Speaking of baseball and bringing sales into the discussion, let’s talk about coaching. First the baseball.
When my son was home for winter break, I asked him to rank all of his baseball coaches, an exercise that he found quite interesting. Starting with Little League, through travel teams, all-star teams, tournament teams, High School teams and finally College, he has had 18 coaches not including me.
He played 4 years for his #1 ranked coach. For the first two years he was afraid of this coach and for a very good reason. The coach screamed at him, embarrassed him, and made an example out of him every chance he had. At the very same time the coach pushed him, challenged him and brought out the best in him. From the coach’s perspective, he knew Michael could take it, saw his potential, and knew he could play even better than he did. Some of Michael’s best games and clutch performances were played under this coach. The coach didn’t scream at everyone. Other players who disappointed the coach were simply ignored. He didn’t want to waste his time screaming at them because he knew it wouldn’t change anything and the players would repeat their mistakes.
I was not surprised over the coaches that Michael ranked 14-18. They weren’t very good at coaching, didn’t add much value, and their teams didn’t win anything.
The nicest coach Michael ever played for, the one who we, as parents liked the most, and the one Michael loved the most, didn’t make the top 5. They loved each other but didn’t win anything together and the coach didn’t bring out the best in Michael. He was simply way too chill.
So let’s pivot back to sales.
The biggest difference between great sales managers and crappy sales managers is how effectively they coach up their salespeople to make them better. There are two parts to this:
The first part is tactical – How to coach effectively, when to coach, what to coach on, how frequently to coach, and what good sounds like. It can all be taught but it relies so, so heavily on listening skills.
The second part is Sales Management DNA – How comfortable sales managers are when it comes to confronting, pushing back, challenging, being truthful, and providing constructive criticism. It relies heavily on not allowing their fear of upsetting or losing salespeople to get in the way, preventing them from providing great coaching.
We can draw a comparison between Michael’s #1 ranked coach and a great sales manager. Pretend that coach #1 is everything described above except for the screaming and embarrassing. If I rewrote the description, it would say: the coach pushed him, challenged him and brought out the best in him. From the coach’s perspective, he knew Michael could take it, saw his potential, and knew he could play even better than he did. Some of Michael’s best games and clutch performances were played under this coach.
Isn’t that what we want our sales managers to accomplish?

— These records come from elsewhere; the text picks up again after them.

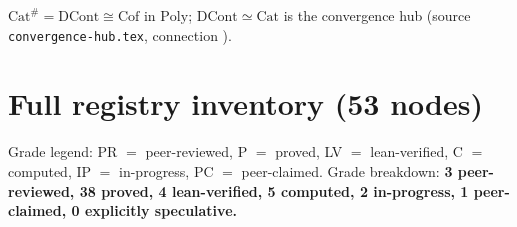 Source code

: \documentclass[11pt]{article}
\begin{document}
\begin{remark}
$\mathrm{Cat}^{\#}=\mathrm{DCont}\cong\mathrm{Cof}$ in $\mathrm{Poly}$; $\mathrm{DCont}\simeq
\mathrm{Cat}$ is the convergence hub (source \texttt{convergence-hub.tex}, connection
).
\end{remark}

\appendix
\section{Full registry inventory (53 nodes)}
Grade legend: PR $=$ peer-reviewed, P $=$ proved, LV $=$ lean-verified, C $=$ computed,
IP $=$ in-progress, PC $=$ peer-claimed. Grade breakdown: \textbf{3 peer-reviewed, 38 proved,
4 lean-verified, 5 computed, 2 in-progress, 1 peer-claimed, 0 explicitly speculative.}
\end{document}
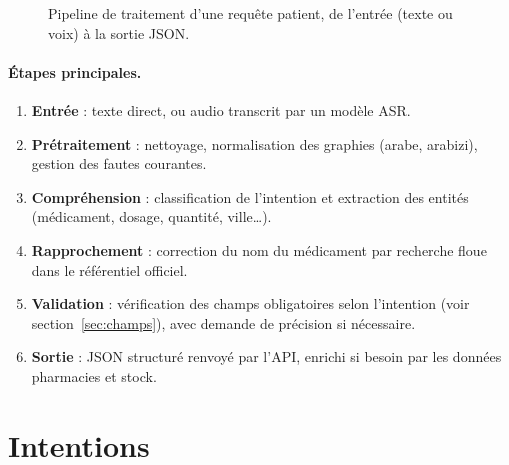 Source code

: \documentclass[11pt,a4paper]{article}
\begin{document}
\begin{figure}[htbp]
\caption{Pipeline de traitement d'une requ\^ete patient, de l'entr\'ee (texte ou voix) \`a la sortie JSON.}
\label{fig:pipeline}
\end{figure}

\paragraph{\'Etapes principales.}
\begin{enumerate}[leftmargin=*]
  \item \textbf{Entr\'ee} : texte direct, ou audio transcrit par un mod\`ele ASR.
  \item \textbf{Pr\'etraitement} : nettoyage, normalisation des graphies (arabe, arabizi), gestion des fautes courantes.
  \item \textbf{Compr\'ehension} : classification de l'intention et extraction des entit\'es (m\'edicament, dosage, quantit\'e, ville\ldots).
  \item \textbf{Rapprochement} : correction du nom du m\'edicament par recherche floue dans le r\'ef\'erentiel officiel.
  \item \textbf{Validation} : v\'erification des champs obligatoires selon l'intention (voir section~\ref{sec:champs}), avec demande de pr\'ecision si n\'ecessaire.
  \item \textbf{Sortie} : JSON structur\'e renvoy\'e par l'API, enrichi si besoin par les donn\'ees pharmacies et stock.
\end{enumerate}

\section{Intentions}
\end{document}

Sales Managers: Stop worrying about whether salespeople like you, and make sure they respect your coaching, trust your intentions, and truly want to improve. Bring out the best in them. Show them what good sounds like through role-play. If you do that, your relationship with them will be first rate.
The key is role-playing – the only possible way to demonstrate what good truly sounds like. Most sales managers don’t know how to do this effectively or don’t include role-playing in their coaching. If you want to improve your ability to role-play, Kurlan & Associates has a self-directed online course that includes more than 40 unscripted role-plays extracted from live coaching and training conversations. They cover nearly every scenario, include a layer of realtime coaching during the role plays and ARE EXACTLY WHAT GOOD SOUNDS LIKE. If you want examples that you can model on how to coach salespeople through role-play, it doesn’t get any better than this. It’s just $795 and you get access to the ever-expanding library for a year! You can see the course topics here. Have questions? Feel free to email me. I respond to my emails!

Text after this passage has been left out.